Southern things that are hard to get used to-
-Not having a years groceries at any given time. It seems I get a little snaky if I don't have at least 50 boxes of Kraft Dinner and 10 bottles of taco sauce in my pantry. I have designated one closet in my house as our 'sealift closet' and try and keep a small stockpile if our most used items.
-Recycling- When I moved north I was so hard to get used to throwing everything out. I felt dirty seeing pop cans and cardboard in a garbage can. I'm now astounded at how little garbage we actually accumulate in the run of a week once you sort out the recyclables. The downside is adding the disposal of the sorted items to your already busy schedule but I don't mind. I think I have to be extra dilligent to counterbalance all the garbage I left in the north.
-High def TV. It's just too much! I'm used to it by now but the first few weeks I found it rather distracting.
-Working 9-5. Well, not quite. Nick is working shift work so it's not 9 to 5 by any means but he has a schedule and is not ever on call. If he has the weekend off he knows he'll be able to plan something without the likelihood of being called out at any given moment. The phone never rings at 3am and a family event or supper is never interrupted by someone else's problems. It's nice having that stability.
-Choices- I'd come to rely on the ease of having little or no choice in where I shop or what I can buy. There is something freeing about accepting that you don't have much choice so you live with what you can get or you do without. Having so many stores to choose from and sites that you can afford the shipping from is sometimes overwhelming.
Things that I miss:
- The beauty of the north. I love the trees and the beauty New Brunswick has to offer but I will always miss the breathtaking views of the fiord out my front window.
-The unique experiences- When will I ever again get to stand on the tail of a whale, do a polar dip in July in the arctic ocean or participate in a northern style parade on Canada Day.
-The laid back lifestyle- A friend once coined Nunavut as her frozen Jamaica which I realised quickly was a very apt description. Everybody and everything runs on Nunavut time which is rarely on time and never predictable. While that took some getting used to it was one of the charming characteristics of northern life.
-Family Dinners- This is a little contrary to what I said earlier in this post but I miss sitting down to eat as a family every night. Even though Nick was always on call we did manage to spend the vast majority of our suppers together. With both of us working and the kids spending lots of time at their grandparents it seems we only sit down together maybe twice a week these days. That's something I'm working to change.

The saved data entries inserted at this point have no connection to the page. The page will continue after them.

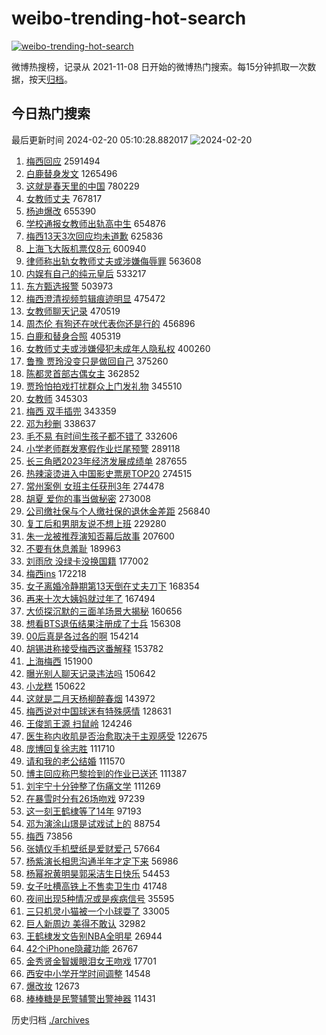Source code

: # weibo-trending-hot-search

[![weibo-trending-hot-search](https://github.com/ameizi/weibo-trending-hot-search/actions/workflows/ci.yml/badge.svg)](https://github.com/ameizi/weibo-trending-hot-search/actions/workflows/ci.yml)

微博热搜榜，记录从 2021-11-08 日开始的微博热门搜索。每15分钟抓取一次数据，按天[归档](./archives)。

## 今日热门搜索

<!-- BEGIN --> 
最后更新时间 2024-02-20 05:10:28.882017 
![2024-02-20](https://imgs-storage.s3.us-east-005.backblazeb2.com/20240220/2024-02-20.png?versionId=4_z8fbbed132d73df8689c40f13_f1123af13650fca6f_d20240219_m211028_c005_v0501009_t0003_u01708377028336) 
1. [梅西回应](https://s.weibo.com/weibo?q=%23%E6%A2%85%E8%A5%BF%E5%9B%9E%E5%BA%94%23&t=31&band_rank=1&Refer=top) 2591494
1. [白鹿替身发文](https://s.weibo.com/weibo?q=%23%E7%99%BD%E9%B9%BF%E6%9B%BF%E8%BA%AB%E5%8F%91%E6%96%87%23&t=31&band_rank=2&Refer=top) 1265496
1. [这就是春天里的中国](https://s.weibo.com/weibo?q=%23%E8%BF%99%E5%B0%B1%E6%98%AF%E6%98%A5%E5%A4%A9%E9%87%8C%E7%9A%84%E4%B8%AD%E5%9B%BD%23&t=31&band_rank=3&Refer=top) 780229
1. [女教师丈夫](https://s.weibo.com/weibo?q=%E5%A5%B3%E6%95%99%E5%B8%88%E4%B8%88%E5%A4%AB&t=31&band_rank=4&Refer=top) 767817
1. [杨迪爆改](https://s.weibo.com/weibo?q=%23%E6%9D%A8%E8%BF%AA%E7%88%86%E6%94%B9%23&t=31&band_rank=5&Refer=top) 655390
1. [学校通报女教师出轨高中生](https://s.weibo.com/weibo?q=%23%E5%AD%A6%E6%A0%A1%E9%80%9A%E6%8A%A5%E5%A5%B3%E6%95%99%E5%B8%88%E5%87%BA%E8%BD%A8%E9%AB%98%E4%B8%AD%E7%94%9F%23&t=31&band_rank=7&Refer=top) 654876
1. [梅西13天3次回应均未道歉](https://s.weibo.com/weibo?q=%23%E6%A2%85%E8%A5%BF13%E5%A4%A93%E6%AC%A1%E5%9B%9E%E5%BA%94%E5%9D%87%E6%9C%AA%E9%81%93%E6%AD%89%23&t=31&band_rank=6&Refer=top) 625836
1. [上海飞大阪机票仅8元](https://s.weibo.com/weibo?q=%23%E4%B8%8A%E6%B5%B7%E9%A3%9E%E5%A4%A7%E9%98%AA%E6%9C%BA%E7%A5%A8%E4%BB%858%E5%85%83%23&t=31&band_rank=8&Refer=top) 600940
1. [律师称出轨女教师丈夫或涉嫌侮辱罪](https://s.weibo.com/weibo?q=%23%E5%BE%8B%E5%B8%88%E7%A7%B0%E5%87%BA%E8%BD%A8%E5%A5%B3%E6%95%99%E5%B8%88%E4%B8%88%E5%A4%AB%E6%88%96%E6%B6%89%E5%AB%8C%E4%BE%AE%E8%BE%B1%E7%BD%AA%23&t=31&band_rank=20&Refer=top) 563608
1. [内娱有自己的纯元皇后](https://s.weibo.com/weibo?q=%23%E5%86%85%E5%A8%B1%E6%9C%89%E8%87%AA%E5%B7%B1%E7%9A%84%E7%BA%AF%E5%85%83%E7%9A%87%E5%90%8E%23&t=31&band_rank=9&Refer=top) 533217
1. [东方甄选报警](https://s.weibo.com/weibo?q=%23%E4%B8%9C%E6%96%B9%E7%94%84%E9%80%89%E6%8A%A5%E8%AD%A6%23&t=31&band_rank=27&Refer=top) 503973
1. [梅西澄清视频剪辑痕迹明显](https://s.weibo.com/weibo?q=%23%E6%A2%85%E8%A5%BF%E6%BE%84%E6%B8%85%E8%A7%86%E9%A2%91%E5%89%AA%E8%BE%91%E7%97%95%E8%BF%B9%E6%98%8E%E6%98%BE%23&t=31&band_rank=10&Refer=top) 475472
1. [女教师聊天记录](https://s.weibo.com/weibo?q=%E5%A5%B3%E6%95%99%E5%B8%88%E8%81%8A%E5%A4%A9%E8%AE%B0%E5%BD%95&t=31&band_rank=11&Refer=top) 470519
1. [周杰伦 有狗还在吠代表你还是行的](https://s.weibo.com/weibo?q=%E5%91%A8%E6%9D%B0%E4%BC%A6%20%E6%9C%89%E7%8B%97%E8%BF%98%E5%9C%A8%E5%90%A0%E4%BB%A3%E8%A1%A8%E4%BD%A0%E8%BF%98%E6%98%AF%E8%A1%8C%E7%9A%84&t=31&band_rank=12&Refer=top) 456896
1. [白鹿和替身合照](https://s.weibo.com/weibo?q=%23%E7%99%BD%E9%B9%BF%E5%92%8C%E6%9B%BF%E8%BA%AB%E5%90%88%E7%85%A7%23&t=31&band_rank=13&Refer=top) 405319
1. [女教师丈夫或涉嫌侵犯未成年人隐私权](https://s.weibo.com/weibo?q=%23%E5%A5%B3%E6%95%99%E5%B8%88%E4%B8%88%E5%A4%AB%E6%88%96%E6%B6%89%E5%AB%8C%E4%BE%B5%E7%8A%AF%E6%9C%AA%E6%88%90%E5%B9%B4%E4%BA%BA%E9%9A%90%E7%A7%81%E6%9D%83%23&t=31&band_rank=14&Refer=top) 400260
1. [鲁豫 贾玲没变只是做回自己](https://s.weibo.com/weibo?q=%E9%B2%81%E8%B1%AB%20%E8%B4%BE%E7%8E%B2%E6%B2%A1%E5%8F%98%E5%8F%AA%E6%98%AF%E5%81%9A%E5%9B%9E%E8%87%AA%E5%B7%B1&t=31&band_rank=15&Refer=top) 375260
1. [陈都灵首部古偶女主](https://s.weibo.com/weibo?q=%23%E9%99%88%E9%83%BD%E7%81%B5%E9%A6%96%E9%83%A8%E5%8F%A4%E5%81%B6%E5%A5%B3%E4%B8%BB%23&t=31&band_rank=25&Refer=top) 362852
1. [贾玲怕拍戏打扰群众上门发礼物](https://s.weibo.com/weibo?q=%E8%B4%BE%E7%8E%B2%E6%80%95%E6%8B%8D%E6%88%8F%E6%89%93%E6%89%B0%E7%BE%A4%E4%BC%97%E4%B8%8A%E9%97%A8%E5%8F%91%E7%A4%BC%E7%89%A9&t=31&band_rank=16&Refer=top) 345510
1. [女教师](https://s.weibo.com/weibo?q=%E5%A5%B3%E6%95%99%E5%B8%88&t=31&band_rank=17&Refer=top) 345303
1. [梅西 双手插兜](https://s.weibo.com/weibo?q=%E6%A2%85%E8%A5%BF%20%E5%8F%8C%E6%89%8B%E6%8F%92%E5%85%9C&t=31&band_rank=18&Refer=top) 343359
1. [邓为秒删](https://s.weibo.com/weibo?q=%E9%82%93%E4%B8%BA%E7%A7%92%E5%88%A0&t=31&band_rank=19&Refer=top) 338637
1. [毛不易 有时间生孩子都不错了](https://s.weibo.com/weibo?q=%E6%AF%9B%E4%B8%8D%E6%98%93%20%E6%9C%89%E6%97%B6%E9%97%B4%E7%94%9F%E5%AD%A9%E5%AD%90%E9%83%BD%E4%B8%8D%E9%94%99%E4%BA%86&t=31&band_rank=21&Refer=top) 332606
1. [小学老师群发寒假作业烂尾预警](https://s.weibo.com/weibo?q=%23%E5%B0%8F%E5%AD%A6%E8%80%81%E5%B8%88%E7%BE%A4%E5%8F%91%E5%AF%92%E5%81%87%E4%BD%9C%E4%B8%9A%E7%83%82%E5%B0%BE%E9%A2%84%E8%AD%A6%23&t=31&band_rank=31&Refer=top) 289118
1. [长三角晒2023年经济发展成绩单](https://s.weibo.com/weibo?q=%23%E9%95%BF%E4%B8%89%E8%A7%92%E6%99%922023%E5%B9%B4%E7%BB%8F%E6%B5%8E%E5%8F%91%E5%B1%95%E6%88%90%E7%BB%A9%E5%8D%95%23&t=31&band_rank=3&Refer=top) 287655
1. [热辣滚烫进入中国影史票房TOP20](https://s.weibo.com/weibo?q=%23%E7%83%AD%E8%BE%A3%E6%BB%9A%E7%83%AB%E8%BF%9B%E5%85%A5%E4%B8%AD%E5%9B%BD%E5%BD%B1%E5%8F%B2%E7%A5%A8%E6%88%BFTOP20%23&t=31&band_rank=22&Refer=top) 274515
1. [常州案例 女班主任获刑3年](https://s.weibo.com/weibo?q=%E5%B8%B8%E5%B7%9E%E6%A1%88%E4%BE%8B%20%E5%A5%B3%E7%8F%AD%E4%B8%BB%E4%BB%BB%E8%8E%B7%E5%88%913%E5%B9%B4&t=31&band_rank=23&Refer=top) 274478
1. [胡夏 爱你的事当做秘密](https://s.weibo.com/weibo?q=%E8%83%A1%E5%A4%8F%20%E7%88%B1%E4%BD%A0%E7%9A%84%E4%BA%8B%E5%BD%93%E5%81%9A%E7%A7%98%E5%AF%86&t=31&band_rank=24&Refer=top) 273008
1. [公司缴社保与个人缴社保的退休金差距](https://s.weibo.com/weibo?q=%23%E5%85%AC%E5%8F%B8%E7%BC%B4%E7%A4%BE%E4%BF%9D%E4%B8%8E%E4%B8%AA%E4%BA%BA%E7%BC%B4%E7%A4%BE%E4%BF%9D%E7%9A%84%E9%80%80%E4%BC%91%E9%87%91%E5%B7%AE%E8%B7%9D%23&t=31&band_rank=26&Refer=top) 256840
1. [复工后和男朋友说不想上班](https://s.weibo.com/weibo?q=%E5%A4%8D%E5%B7%A5%E5%90%8E%E5%92%8C%E7%94%B7%E6%9C%8B%E5%8F%8B%E8%AF%B4%E4%B8%8D%E6%83%B3%E4%B8%8A%E7%8F%AD&t=31&band_rank=28&Refer=top) 229280
1. [朱一龙被推荐演知否幕后故事](https://s.weibo.com/weibo?q=%23%E6%9C%B1%E4%B8%80%E9%BE%99%E8%A2%AB%E6%8E%A8%E8%8D%90%E6%BC%94%E7%9F%A5%E5%90%A6%E5%B9%95%E5%90%8E%E6%95%85%E4%BA%8B%23&t=31&band_rank=29&Refer=top) 207600
1. [不要有休息羞耻](https://s.weibo.com/weibo?q=%E4%B8%8D%E8%A6%81%E6%9C%89%E4%BC%91%E6%81%AF%E7%BE%9E%E8%80%BB&t=31&band_rank=30&Refer=top) 189963
1. [刘雨欣 没绿卡没换国籍](https://s.weibo.com/weibo?q=%E5%88%98%E9%9B%A8%E6%AC%A3%20%E6%B2%A1%E7%BB%BF%E5%8D%A1%E6%B2%A1%E6%8D%A2%E5%9B%BD%E7%B1%8D&t=31&band_rank=32&Refer=top) 177002
1. [梅西ins](https://s.weibo.com/weibo?q=%E6%A2%85%E8%A5%BFins&t=31&band_rank=33&Refer=top) 172218
1. [女子离婚冷静期第13天倒在丈夫刀下](https://s.weibo.com/weibo?q=%23%E5%A5%B3%E5%AD%90%E7%A6%BB%E5%A9%9A%E5%86%B7%E9%9D%99%E6%9C%9F%E7%AC%AC13%E5%A4%A9%E5%80%92%E5%9C%A8%E4%B8%88%E5%A4%AB%E5%88%80%E4%B8%8B%23&t=31&band_rank=34&Refer=top) 168354
1. [再来十次大姨妈就过年了](https://s.weibo.com/weibo?q=%23%E5%86%8D%E6%9D%A5%E5%8D%81%E6%AC%A1%E5%A4%A7%E5%A7%A8%E5%A6%88%E5%B0%B1%E8%BF%87%E5%B9%B4%E4%BA%86%23&t=31&band_rank=35&Refer=top) 167494
1. [大侦探沉默的三面羊场景大揭秘](https://s.weibo.com/weibo?q=%E5%A4%A7%E4%BE%A6%E6%8E%A2%E6%B2%89%E9%BB%98%E7%9A%84%E4%B8%89%E9%9D%A2%E7%BE%8A%E5%9C%BA%E6%99%AF%E5%A4%A7%E6%8F%AD%E7%A7%98&t=31&band_rank=36&Refer=top) 160656
1. [想看BTS退伍结果注册成了士兵](https://s.weibo.com/weibo?q=%E6%83%B3%E7%9C%8BBTS%E9%80%80%E4%BC%8D%E7%BB%93%E6%9E%9C%E6%B3%A8%E5%86%8C%E6%88%90%E4%BA%86%E5%A3%AB%E5%85%B5&t=31&band_rank=37&Refer=top) 156308
1. [00后真是各过各的啊](https://s.weibo.com/weibo?q=%2300%E5%90%8E%E7%9C%9F%E6%98%AF%E5%90%84%E8%BF%87%E5%90%84%E7%9A%84%E5%95%8A%23&t=31&band_rank=38&Refer=top) 154214
1. [胡锡进称接受梅西这番解释](https://s.weibo.com/weibo?q=%23%E8%83%A1%E9%94%A1%E8%BF%9B%E7%A7%B0%E6%8E%A5%E5%8F%97%E6%A2%85%E8%A5%BF%E8%BF%99%E7%95%AA%E8%A7%A3%E9%87%8A%23&t=31&band_rank=39&Refer=top) 153782
1. [上海梅西](https://s.weibo.com/weibo?q=%E4%B8%8A%E6%B5%B7%E6%A2%85%E8%A5%BF&t=31&band_rank=40&Refer=top) 151900
1. [曝光别人聊天记录违法吗](https://s.weibo.com/weibo?q=%23%E6%9B%9D%E5%85%89%E5%88%AB%E4%BA%BA%E8%81%8A%E5%A4%A9%E8%AE%B0%E5%BD%95%E8%BF%9D%E6%B3%95%E5%90%97%23&t=31&band_rank=41&Refer=top) 150642
1. [小龙糕](https://s.weibo.com/weibo?q=%E5%B0%8F%E9%BE%99%E7%B3%95&t=31&band_rank=42&Refer=top) 150622
1. [这就是二月天杨柳醉春烟](https://s.weibo.com/weibo?q=%23%E8%BF%99%E5%B0%B1%E6%98%AF%E4%BA%8C%E6%9C%88%E5%A4%A9%E6%9D%A8%E6%9F%B3%E9%86%89%E6%98%A5%E7%83%9F%23&t=31&band_rank=43&Refer=top) 143972
1. [梅西说对中国球迷有特殊感情](https://s.weibo.com/weibo?q=%23%E6%A2%85%E8%A5%BF%E8%AF%B4%E5%AF%B9%E4%B8%AD%E5%9B%BD%E7%90%83%E8%BF%B7%E6%9C%89%E7%89%B9%E6%AE%8A%E6%84%9F%E6%83%85%23&t=31&band_rank=44&Refer=top) 128631
1. [王俊凯王源 扫鼠岭](https://s.weibo.com/weibo?q=%E7%8E%8B%E4%BF%8A%E5%87%AF%E7%8E%8B%E6%BA%90%20%E6%89%AB%E9%BC%A0%E5%B2%AD&t=31&band_rank=45&Refer=top) 124246
1. [医生称内收肌是否治愈取决于主观感受](https://s.weibo.com/weibo?q=%23%E5%8C%BB%E7%94%9F%E7%A7%B0%E5%86%85%E6%94%B6%E8%82%8C%E6%98%AF%E5%90%A6%E6%B2%BB%E6%84%88%E5%8F%96%E5%86%B3%E4%BA%8E%E4%B8%BB%E8%A7%82%E6%84%9F%E5%8F%97%23&t=31&band_rank=46&Refer=top) 122675
1. [庞博回复徐志胜](https://s.weibo.com/weibo?q=%23%E5%BA%9E%E5%8D%9A%E5%9B%9E%E5%A4%8D%E5%BE%90%E5%BF%97%E8%83%9C%23&t=31&band_rank=47&Refer=top) 111710
1. [请和我的老公结婚](https://s.weibo.com/weibo?q=%23%E8%AF%B7%E5%92%8C%E6%88%91%E7%9A%84%E8%80%81%E5%85%AC%E7%BB%93%E5%A9%9A%23&t=31&band_rank=48&Refer=top) 111570
1. [博主回应称巴黎捡到的作业已送还](https://s.weibo.com/weibo?q=%23%E5%8D%9A%E4%B8%BB%E5%9B%9E%E5%BA%94%E7%A7%B0%E5%B7%B4%E9%BB%8E%E6%8D%A1%E5%88%B0%E7%9A%84%E4%BD%9C%E4%B8%9A%E5%B7%B2%E9%80%81%E8%BF%98%23&t=31&band_rank=49&Refer=top) 111387
1. [刘宇宁十分钟整了伤痛文学](https://s.weibo.com/weibo?q=%23%E5%88%98%E5%AE%87%E5%AE%81%E5%8D%81%E5%88%86%E9%92%9F%E6%95%B4%E4%BA%86%E4%BC%A4%E7%97%9B%E6%96%87%E5%AD%A6%23&t=31&band_rank=50&Refer=top) 111269
1. [在暴雪时分有26场吻戏](https://s.weibo.com/weibo?q=%23%E5%9C%A8%E6%9A%B4%E9%9B%AA%E6%97%B6%E5%88%86%E6%9C%8926%E5%9C%BA%E5%90%BB%E6%88%8F%23&t=31&band_rank=19&Refer=top) 97239
1. [这一刻王鹤棣等了14年](https://s.weibo.com/weibo?q=%23%E8%BF%99%E4%B8%80%E5%88%BB%E7%8E%8B%E9%B9%A4%E6%A3%A3%E7%AD%89%E4%BA%8614%E5%B9%B4%23&t=31&band_rank=47&Refer=top) 97193
1. [邓为演涂山璟是试戏试上的](https://s.weibo.com/weibo?q=%23%E9%82%93%E4%B8%BA%E6%BC%94%E6%B6%82%E5%B1%B1%E7%92%9F%E6%98%AF%E8%AF%95%E6%88%8F%E8%AF%95%E4%B8%8A%E7%9A%84%23&t=31&band_rank=50&Refer=top) 88754
1. [梅西](https://s.weibo.com/weibo?q=%E6%A2%85%E8%A5%BF&t=31&band_rank=50&Refer=top) 73856
1. [张婧仪手机壁纸是爱财爱己](https://s.weibo.com/weibo?q=%23%E5%BC%A0%E5%A9%A7%E4%BB%AA%E6%89%8B%E6%9C%BA%E5%A3%81%E7%BA%B8%E6%98%AF%E7%88%B1%E8%B4%A2%E7%88%B1%E5%B7%B1%23&t=31&band_rank=17&Refer=top) 57664
1. [杨紫演长相思沟通半年才定下来](https://s.weibo.com/weibo?q=%23%E6%9D%A8%E7%B4%AB%E6%BC%94%E9%95%BF%E7%9B%B8%E6%80%9D%E6%B2%9F%E9%80%9A%E5%8D%8A%E5%B9%B4%E6%89%8D%E5%AE%9A%E4%B8%8B%E6%9D%A5%23&t=31&band_rank=49&Refer=top) 56986
1. [杨幂祝黄明昊郭采洁生日快乐](https://s.weibo.com/weibo?q=%23%E6%9D%A8%E5%B9%82%E7%A5%9D%E9%BB%84%E6%98%8E%E6%98%8A%E9%83%AD%E9%87%87%E6%B4%81%E7%94%9F%E6%97%A5%E5%BF%AB%E4%B9%90%23&t=31&band_rank=50&Refer=top) 54453
1. [女子吐槽高铁上不售卖卫生巾](https://s.weibo.com/weibo?q=%23%E5%A5%B3%E5%AD%90%E5%90%90%E6%A7%BD%E9%AB%98%E9%93%81%E4%B8%8A%E4%B8%8D%E5%94%AE%E5%8D%96%E5%8D%AB%E7%94%9F%E5%B7%BE%23&t=31&band_rank=46&Refer=top) 41748
1. [夜间出现5种情况或是疾病信号](https://s.weibo.com/weibo?q=%23%E5%A4%9C%E9%97%B4%E5%87%BA%E7%8E%B05%E7%A7%8D%E6%83%85%E5%86%B5%E6%88%96%E6%98%AF%E7%96%BE%E7%97%85%E4%BF%A1%E5%8F%B7%23&t=31&band_rank=50&Refer=top) 35595
1. [三只机灵小猫被一个小球耍了](https://s.weibo.com/weibo?q=%23%E4%B8%89%E5%8F%AA%E6%9C%BA%E7%81%B5%E5%B0%8F%E7%8C%AB%E8%A2%AB%E4%B8%80%E4%B8%AA%E5%B0%8F%E7%90%83%E8%80%8D%E4%BA%86%23&t=31&band_rank=47&Refer=top) 33005
1. [巨人新周边 美得不敢认](https://s.weibo.com/weibo?q=%E5%B7%A8%E4%BA%BA%E6%96%B0%E5%91%A8%E8%BE%B9%20%E7%BE%8E%E5%BE%97%E4%B8%8D%E6%95%A2%E8%AE%A4&t=31&band_rank=48&Refer=top) 32982
1. [王鹤棣发文告别NBA全明星](https://s.weibo.com/weibo?q=%23%E7%8E%8B%E9%B9%A4%E6%A3%A3%E5%8F%91%E6%96%87%E5%91%8A%E5%88%ABNBA%E5%85%A8%E6%98%8E%E6%98%9F%23&t=31&band_rank=26&Refer=top) 26944
1. [42个iPhone隐藏功能](https://s.weibo.com/weibo?q=42%E4%B8%AAiPhone%E9%9A%90%E8%97%8F%E5%8A%9F%E8%83%BD&t=31&band_rank=50&Refer=top) 26767
1. [金秀贤金智媛眼泪女王吻戏](https://s.weibo.com/weibo?q=%23%E9%87%91%E7%A7%80%E8%B4%A4%E9%87%91%E6%99%BA%E5%AA%9B%E7%9C%BC%E6%B3%AA%E5%A5%B3%E7%8E%8B%E5%90%BB%E6%88%8F%23&t=31&band_rank=49&Refer=top) 17701
1. [西安中小学开学时间调整](https://s.weibo.com/weibo?q=%23%E8%A5%BF%E5%AE%89%E4%B8%AD%E5%B0%8F%E5%AD%A6%E5%BC%80%E5%AD%A6%E6%97%B6%E9%97%B4%E8%B0%83%E6%95%B4%23&t=31&band_rank=50&Refer=top) 14548
1. [爆改妆](https://s.weibo.com/weibo?q=%E7%88%86%E6%94%B9%E5%A6%86&t=31&band_rank=48&Refer=top) 12673
1. [棒棒糖是民警辅警出警神器](https://s.weibo.com/weibo?q=%23%E6%A3%92%E6%A3%92%E7%B3%96%E6%98%AF%E6%B0%91%E8%AD%A6%E8%BE%85%E8%AD%A6%E5%87%BA%E8%AD%A6%E7%A5%9E%E5%99%A8%23&t=31&band_rank=50&Refer=top) 11431
<!-- END -->

历史归档 [./archives](./archives)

-The kids being able to run loose. I was recently showing pictures of my time in the north and there was a picture of Oliver being carried by an elder during Aboriginal Day celebrations in Cape Dorset. He would have been about 5 months old. My friend asked who the lady was and I said I have no idea. She was someone who saw that O was getting cranky while I was trying to do face painting and just picked him up to help me out. She said really? You let someone just take your baby? I can understand why people down here would find that shocking because I'm sure you would never do that here. I'm also sure they would never let their 2-1/2 year old run around all of Canada Day with kids they don't know and not being at all panicked if I looked up and he wasn't in the same place he was 2 minutes ago. The sense of community parenting was strong in both Cape Dorset and Pang. I couldn't go to the store without someone adjusting my amauti or asking how the kids were. I guess the fact that a random white kid living with an Inuit family would attract alot of attention should someone actually attempt a kidnapping also takes alot off a mother's mind.
-The Northern Lights and 24 hour daylight. The daylight might be a surprise to people who can't imagine dealing with that. Don't knock it till you try it, I would have taken that with me in a minute.
One thing that hasn't changed:
-Monitoring water usage- Now it's because we have to pay for the water we use instead of just worrying about running out but it's still something we think about every day.